Beitrag von conscientia »

Bernado hat geschrieben:
incarnata hat geschrieben:Zu den guten Vorschlägen zur reform der reform von Jürgen hinzufügen möchte ich noch:
Verbot von langatmigen Begrüssungs-und Bedanke-Mich Tiraden an Beginn und Ende des Gottesdienstes;das zweite Hochgebet sollte abgeschafft werden,der Friedensgruss von der störenden Stelle an eine weniger störende positioniert werden,die Wandlungsstille wieder eingeführt werden.
Das mit dem Friedensgruß ist so eine Sache. So wie er jetzt oft praktiziert wird, ist er ein Unding, und die Sache wird nicht dadurch besser, daß er gerade deshalb von vielen Messbesuchern als "Gipfel und Höhepunkt" der sonntäglichen Eucharistie empfunden wird.

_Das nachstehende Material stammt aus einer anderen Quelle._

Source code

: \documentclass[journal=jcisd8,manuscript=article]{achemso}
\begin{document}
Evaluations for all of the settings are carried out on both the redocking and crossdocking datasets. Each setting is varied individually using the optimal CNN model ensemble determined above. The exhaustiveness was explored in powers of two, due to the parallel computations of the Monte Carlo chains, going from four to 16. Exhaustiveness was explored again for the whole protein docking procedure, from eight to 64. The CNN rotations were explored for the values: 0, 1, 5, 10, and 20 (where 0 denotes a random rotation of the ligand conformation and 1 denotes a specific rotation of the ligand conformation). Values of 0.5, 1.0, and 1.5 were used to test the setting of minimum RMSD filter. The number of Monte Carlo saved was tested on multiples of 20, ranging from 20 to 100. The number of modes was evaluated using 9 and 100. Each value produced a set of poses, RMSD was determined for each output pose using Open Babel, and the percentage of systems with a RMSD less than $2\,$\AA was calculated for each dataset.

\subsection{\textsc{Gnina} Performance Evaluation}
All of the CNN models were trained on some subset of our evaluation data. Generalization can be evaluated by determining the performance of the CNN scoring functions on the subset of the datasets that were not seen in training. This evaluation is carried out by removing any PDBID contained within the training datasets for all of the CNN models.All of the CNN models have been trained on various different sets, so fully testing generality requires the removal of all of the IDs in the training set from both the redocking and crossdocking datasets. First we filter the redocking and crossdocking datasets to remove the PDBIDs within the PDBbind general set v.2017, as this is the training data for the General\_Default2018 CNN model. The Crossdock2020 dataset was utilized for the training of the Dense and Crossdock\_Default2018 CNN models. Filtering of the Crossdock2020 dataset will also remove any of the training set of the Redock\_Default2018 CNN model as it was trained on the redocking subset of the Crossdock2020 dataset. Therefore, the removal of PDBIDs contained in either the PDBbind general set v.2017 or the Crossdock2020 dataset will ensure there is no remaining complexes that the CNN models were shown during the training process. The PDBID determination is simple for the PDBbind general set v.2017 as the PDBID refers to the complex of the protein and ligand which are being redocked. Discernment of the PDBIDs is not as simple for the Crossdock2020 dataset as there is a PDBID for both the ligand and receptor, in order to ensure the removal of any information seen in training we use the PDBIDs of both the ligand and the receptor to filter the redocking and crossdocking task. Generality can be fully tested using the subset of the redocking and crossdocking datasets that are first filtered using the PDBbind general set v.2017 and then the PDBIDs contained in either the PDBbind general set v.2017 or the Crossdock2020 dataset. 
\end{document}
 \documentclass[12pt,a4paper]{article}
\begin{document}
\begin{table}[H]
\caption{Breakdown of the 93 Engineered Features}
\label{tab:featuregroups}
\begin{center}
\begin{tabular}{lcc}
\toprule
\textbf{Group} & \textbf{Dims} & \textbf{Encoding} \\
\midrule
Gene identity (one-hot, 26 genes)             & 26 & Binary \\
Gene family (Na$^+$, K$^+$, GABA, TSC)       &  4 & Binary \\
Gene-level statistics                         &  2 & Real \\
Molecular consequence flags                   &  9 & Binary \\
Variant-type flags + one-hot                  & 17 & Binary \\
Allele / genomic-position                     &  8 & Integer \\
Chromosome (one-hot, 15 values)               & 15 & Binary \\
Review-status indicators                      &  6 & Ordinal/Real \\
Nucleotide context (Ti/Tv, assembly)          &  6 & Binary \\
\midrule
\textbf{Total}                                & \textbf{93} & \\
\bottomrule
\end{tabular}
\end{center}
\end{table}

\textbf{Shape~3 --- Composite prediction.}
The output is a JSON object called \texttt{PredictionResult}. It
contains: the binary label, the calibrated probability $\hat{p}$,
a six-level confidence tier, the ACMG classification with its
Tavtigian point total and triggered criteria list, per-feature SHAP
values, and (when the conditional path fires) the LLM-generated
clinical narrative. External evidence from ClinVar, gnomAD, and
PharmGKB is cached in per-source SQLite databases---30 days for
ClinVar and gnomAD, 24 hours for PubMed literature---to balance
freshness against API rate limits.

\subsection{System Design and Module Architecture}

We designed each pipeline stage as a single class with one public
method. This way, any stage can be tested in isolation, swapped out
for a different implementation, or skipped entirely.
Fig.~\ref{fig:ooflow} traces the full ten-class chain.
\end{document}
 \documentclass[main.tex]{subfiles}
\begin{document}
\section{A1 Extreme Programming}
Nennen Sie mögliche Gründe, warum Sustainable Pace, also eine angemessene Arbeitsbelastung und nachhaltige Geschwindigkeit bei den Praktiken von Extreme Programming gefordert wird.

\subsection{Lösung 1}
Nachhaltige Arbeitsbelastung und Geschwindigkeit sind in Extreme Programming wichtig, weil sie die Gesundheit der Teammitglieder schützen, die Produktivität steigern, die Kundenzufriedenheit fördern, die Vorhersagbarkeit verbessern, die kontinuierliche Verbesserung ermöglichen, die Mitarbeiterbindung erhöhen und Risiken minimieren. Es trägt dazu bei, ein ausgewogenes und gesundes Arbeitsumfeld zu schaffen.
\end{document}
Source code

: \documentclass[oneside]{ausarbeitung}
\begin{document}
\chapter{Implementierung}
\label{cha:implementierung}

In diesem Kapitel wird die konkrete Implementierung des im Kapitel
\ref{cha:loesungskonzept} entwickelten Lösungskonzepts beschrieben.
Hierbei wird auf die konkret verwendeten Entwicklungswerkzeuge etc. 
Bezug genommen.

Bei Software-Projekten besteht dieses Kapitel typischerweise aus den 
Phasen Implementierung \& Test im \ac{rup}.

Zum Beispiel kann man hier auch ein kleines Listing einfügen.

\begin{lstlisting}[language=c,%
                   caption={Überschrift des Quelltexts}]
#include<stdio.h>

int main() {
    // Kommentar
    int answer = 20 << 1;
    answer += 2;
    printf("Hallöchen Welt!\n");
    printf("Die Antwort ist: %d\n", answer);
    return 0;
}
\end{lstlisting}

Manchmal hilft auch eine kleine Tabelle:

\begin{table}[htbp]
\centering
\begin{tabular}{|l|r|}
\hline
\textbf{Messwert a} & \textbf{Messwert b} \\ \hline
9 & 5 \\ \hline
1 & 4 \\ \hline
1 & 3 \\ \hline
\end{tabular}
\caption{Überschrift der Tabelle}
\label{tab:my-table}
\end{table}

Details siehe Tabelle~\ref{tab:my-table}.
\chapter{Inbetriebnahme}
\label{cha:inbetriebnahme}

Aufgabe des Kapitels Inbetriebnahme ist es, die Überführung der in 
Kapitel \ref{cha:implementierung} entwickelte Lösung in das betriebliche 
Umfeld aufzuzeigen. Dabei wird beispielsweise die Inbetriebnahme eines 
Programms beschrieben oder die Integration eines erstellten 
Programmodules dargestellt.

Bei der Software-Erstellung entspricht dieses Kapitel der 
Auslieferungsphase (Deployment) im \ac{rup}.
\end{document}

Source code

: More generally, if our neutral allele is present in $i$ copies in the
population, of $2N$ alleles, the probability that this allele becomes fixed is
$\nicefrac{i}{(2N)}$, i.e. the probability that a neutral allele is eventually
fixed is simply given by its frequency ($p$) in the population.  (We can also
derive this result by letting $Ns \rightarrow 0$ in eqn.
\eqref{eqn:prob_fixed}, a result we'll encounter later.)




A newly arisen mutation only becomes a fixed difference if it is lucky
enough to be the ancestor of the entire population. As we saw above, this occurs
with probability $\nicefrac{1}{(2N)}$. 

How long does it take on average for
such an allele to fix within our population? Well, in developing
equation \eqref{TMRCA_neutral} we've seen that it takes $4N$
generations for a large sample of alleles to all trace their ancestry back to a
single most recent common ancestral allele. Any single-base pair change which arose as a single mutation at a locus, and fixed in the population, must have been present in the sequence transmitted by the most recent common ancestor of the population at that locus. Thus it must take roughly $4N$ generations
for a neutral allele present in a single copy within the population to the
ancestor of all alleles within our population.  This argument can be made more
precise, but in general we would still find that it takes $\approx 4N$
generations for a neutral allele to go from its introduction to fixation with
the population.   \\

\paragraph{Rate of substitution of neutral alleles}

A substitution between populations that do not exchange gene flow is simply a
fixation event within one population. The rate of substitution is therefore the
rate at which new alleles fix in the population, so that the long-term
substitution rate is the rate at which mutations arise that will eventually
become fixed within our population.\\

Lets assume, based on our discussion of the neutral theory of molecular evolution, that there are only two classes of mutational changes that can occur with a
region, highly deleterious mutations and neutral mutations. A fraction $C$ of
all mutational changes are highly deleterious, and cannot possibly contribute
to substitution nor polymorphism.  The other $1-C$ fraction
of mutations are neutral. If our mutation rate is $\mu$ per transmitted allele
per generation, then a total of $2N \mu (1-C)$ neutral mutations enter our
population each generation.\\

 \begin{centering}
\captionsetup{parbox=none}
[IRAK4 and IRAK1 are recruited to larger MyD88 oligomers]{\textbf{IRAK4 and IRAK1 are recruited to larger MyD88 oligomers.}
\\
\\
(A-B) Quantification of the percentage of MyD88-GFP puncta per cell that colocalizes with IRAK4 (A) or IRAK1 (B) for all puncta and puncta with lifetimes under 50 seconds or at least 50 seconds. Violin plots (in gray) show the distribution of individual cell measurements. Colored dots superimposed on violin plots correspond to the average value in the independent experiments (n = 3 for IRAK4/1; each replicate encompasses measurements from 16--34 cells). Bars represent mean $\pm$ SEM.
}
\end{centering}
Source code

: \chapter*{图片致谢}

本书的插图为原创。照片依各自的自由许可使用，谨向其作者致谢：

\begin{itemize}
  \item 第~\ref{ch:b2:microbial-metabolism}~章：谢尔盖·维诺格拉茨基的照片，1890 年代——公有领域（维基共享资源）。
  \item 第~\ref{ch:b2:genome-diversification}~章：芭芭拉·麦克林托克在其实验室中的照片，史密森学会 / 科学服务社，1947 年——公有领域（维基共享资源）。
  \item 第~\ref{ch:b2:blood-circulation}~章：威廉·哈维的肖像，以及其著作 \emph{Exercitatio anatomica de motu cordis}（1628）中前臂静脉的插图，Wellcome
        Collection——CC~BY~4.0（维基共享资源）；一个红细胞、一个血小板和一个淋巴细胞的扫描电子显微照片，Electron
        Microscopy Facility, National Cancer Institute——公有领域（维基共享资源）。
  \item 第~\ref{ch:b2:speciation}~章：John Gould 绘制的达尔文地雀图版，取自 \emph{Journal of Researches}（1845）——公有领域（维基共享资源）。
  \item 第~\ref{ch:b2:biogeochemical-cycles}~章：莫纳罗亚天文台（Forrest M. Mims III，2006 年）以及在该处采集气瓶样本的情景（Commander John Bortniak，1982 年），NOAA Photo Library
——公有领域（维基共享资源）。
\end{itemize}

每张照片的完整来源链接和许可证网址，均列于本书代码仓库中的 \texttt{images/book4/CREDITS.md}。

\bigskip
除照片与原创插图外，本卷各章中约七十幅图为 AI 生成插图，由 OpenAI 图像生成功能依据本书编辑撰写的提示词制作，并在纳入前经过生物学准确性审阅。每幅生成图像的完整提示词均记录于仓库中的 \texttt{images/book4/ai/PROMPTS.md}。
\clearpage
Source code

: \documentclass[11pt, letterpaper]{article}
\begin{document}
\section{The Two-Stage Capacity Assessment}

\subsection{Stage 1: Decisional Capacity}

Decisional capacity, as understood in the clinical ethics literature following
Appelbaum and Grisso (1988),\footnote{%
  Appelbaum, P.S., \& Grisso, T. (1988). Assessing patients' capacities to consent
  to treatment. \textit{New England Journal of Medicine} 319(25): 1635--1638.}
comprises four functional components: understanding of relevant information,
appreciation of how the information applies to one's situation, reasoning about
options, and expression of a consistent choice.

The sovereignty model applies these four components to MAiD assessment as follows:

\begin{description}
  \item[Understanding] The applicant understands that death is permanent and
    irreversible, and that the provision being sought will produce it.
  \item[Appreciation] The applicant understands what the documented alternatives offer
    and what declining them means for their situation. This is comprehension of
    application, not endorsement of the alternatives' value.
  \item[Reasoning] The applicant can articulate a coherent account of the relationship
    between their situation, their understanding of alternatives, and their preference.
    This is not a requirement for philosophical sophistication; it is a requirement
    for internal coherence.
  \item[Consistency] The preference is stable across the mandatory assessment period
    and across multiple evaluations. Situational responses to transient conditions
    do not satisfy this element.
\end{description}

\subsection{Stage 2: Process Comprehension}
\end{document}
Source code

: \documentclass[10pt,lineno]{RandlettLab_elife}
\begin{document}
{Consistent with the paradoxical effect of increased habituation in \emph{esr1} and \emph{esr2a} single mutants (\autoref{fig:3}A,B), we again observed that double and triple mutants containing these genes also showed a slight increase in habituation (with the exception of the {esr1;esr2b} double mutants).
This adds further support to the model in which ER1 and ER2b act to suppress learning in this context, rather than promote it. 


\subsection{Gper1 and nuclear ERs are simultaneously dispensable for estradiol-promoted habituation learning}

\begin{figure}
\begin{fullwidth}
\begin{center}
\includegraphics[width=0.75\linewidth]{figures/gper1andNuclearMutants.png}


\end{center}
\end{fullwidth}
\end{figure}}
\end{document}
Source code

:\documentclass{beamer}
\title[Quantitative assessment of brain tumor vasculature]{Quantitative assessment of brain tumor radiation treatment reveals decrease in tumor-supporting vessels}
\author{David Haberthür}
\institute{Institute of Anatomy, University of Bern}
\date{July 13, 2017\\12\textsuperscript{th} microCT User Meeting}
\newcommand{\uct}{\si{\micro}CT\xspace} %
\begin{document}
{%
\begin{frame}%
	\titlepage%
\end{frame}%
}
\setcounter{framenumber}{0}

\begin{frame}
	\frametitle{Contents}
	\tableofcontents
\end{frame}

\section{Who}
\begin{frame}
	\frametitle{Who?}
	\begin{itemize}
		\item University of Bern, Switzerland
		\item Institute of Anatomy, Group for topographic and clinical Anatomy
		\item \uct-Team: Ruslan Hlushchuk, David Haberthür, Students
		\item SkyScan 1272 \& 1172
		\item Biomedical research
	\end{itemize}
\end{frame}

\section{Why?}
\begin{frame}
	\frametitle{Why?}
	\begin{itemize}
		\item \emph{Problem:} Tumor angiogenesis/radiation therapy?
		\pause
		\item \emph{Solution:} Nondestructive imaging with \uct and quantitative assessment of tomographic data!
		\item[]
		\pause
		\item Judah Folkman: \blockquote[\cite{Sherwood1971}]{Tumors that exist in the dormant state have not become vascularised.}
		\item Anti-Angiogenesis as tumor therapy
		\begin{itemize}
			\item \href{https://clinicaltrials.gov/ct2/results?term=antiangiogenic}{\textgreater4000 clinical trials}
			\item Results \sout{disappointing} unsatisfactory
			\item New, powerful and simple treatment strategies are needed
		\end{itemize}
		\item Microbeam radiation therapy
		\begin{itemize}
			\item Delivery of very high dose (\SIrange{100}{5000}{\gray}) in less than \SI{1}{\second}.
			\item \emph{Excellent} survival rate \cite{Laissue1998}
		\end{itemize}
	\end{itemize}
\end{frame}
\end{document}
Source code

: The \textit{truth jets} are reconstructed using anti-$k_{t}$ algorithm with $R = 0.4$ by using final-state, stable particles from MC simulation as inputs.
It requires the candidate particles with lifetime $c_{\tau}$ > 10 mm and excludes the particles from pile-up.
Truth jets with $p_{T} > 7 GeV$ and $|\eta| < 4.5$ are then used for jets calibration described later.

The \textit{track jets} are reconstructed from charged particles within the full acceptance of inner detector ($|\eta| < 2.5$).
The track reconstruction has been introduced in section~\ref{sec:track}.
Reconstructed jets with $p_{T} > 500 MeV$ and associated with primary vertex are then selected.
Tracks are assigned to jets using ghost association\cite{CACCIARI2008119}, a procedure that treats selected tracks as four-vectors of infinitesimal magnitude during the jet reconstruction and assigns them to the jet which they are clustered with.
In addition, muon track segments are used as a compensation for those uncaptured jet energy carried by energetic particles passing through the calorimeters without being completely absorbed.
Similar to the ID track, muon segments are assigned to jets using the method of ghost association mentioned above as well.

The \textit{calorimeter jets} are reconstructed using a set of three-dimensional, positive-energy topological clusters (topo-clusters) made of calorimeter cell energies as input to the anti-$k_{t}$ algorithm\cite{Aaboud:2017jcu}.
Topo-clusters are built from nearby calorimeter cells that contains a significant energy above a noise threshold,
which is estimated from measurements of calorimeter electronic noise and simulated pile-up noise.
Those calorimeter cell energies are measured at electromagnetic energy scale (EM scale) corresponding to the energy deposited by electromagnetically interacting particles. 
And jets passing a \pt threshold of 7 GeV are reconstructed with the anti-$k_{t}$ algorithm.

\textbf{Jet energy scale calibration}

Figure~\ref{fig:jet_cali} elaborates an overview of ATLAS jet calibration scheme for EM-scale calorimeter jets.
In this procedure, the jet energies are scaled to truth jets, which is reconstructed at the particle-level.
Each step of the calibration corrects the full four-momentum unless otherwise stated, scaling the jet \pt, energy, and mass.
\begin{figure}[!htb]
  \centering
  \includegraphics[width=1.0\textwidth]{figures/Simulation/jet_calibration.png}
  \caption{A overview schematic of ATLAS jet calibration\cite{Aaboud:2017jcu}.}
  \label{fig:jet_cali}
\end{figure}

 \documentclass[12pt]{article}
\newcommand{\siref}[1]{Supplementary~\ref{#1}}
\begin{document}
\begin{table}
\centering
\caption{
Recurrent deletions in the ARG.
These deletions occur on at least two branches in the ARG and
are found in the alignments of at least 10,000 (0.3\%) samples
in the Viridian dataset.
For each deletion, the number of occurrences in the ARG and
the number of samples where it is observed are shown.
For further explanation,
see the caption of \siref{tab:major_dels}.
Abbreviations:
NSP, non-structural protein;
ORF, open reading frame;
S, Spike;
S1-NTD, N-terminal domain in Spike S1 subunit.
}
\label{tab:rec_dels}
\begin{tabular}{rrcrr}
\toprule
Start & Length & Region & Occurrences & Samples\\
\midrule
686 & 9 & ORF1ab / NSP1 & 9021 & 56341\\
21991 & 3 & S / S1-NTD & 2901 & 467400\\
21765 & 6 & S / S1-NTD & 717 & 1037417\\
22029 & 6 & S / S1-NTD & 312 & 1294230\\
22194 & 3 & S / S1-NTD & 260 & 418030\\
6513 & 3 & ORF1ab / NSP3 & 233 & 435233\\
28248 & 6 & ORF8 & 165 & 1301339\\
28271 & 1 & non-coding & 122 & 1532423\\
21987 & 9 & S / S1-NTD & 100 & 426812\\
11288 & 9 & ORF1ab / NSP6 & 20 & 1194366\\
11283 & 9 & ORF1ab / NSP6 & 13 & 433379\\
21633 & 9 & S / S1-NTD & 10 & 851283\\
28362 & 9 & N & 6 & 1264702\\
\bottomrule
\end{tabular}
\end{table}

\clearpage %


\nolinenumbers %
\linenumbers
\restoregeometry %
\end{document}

Aber eine Verschiebung in den Bereich der Gabenbereitung, über die in Rom nachgedacht und die wohl auch von Papst Benedikt erwogen wird, weckt auch Bedenken: Im römischen Ritus war der Friedensgruß immer in die Vorbereitung der Kommunion einbezogen. Ihn wo ganz anders hin zu verschieben, riecht ein wenig nach Liturgie aus dem Geist der Machbarkeit.

Wenn man also den Ort beibehalten sollte, müßte man intensiv über die Art der Durchführung nachdenken, damit es nicht wieder zu den Störungen im Ablauf der Messe kommt, wegen derer der Austausch des Friedensgrußes schon vor über 1000 Jahren auf den Bereich des Altarraums beschränkt wurde.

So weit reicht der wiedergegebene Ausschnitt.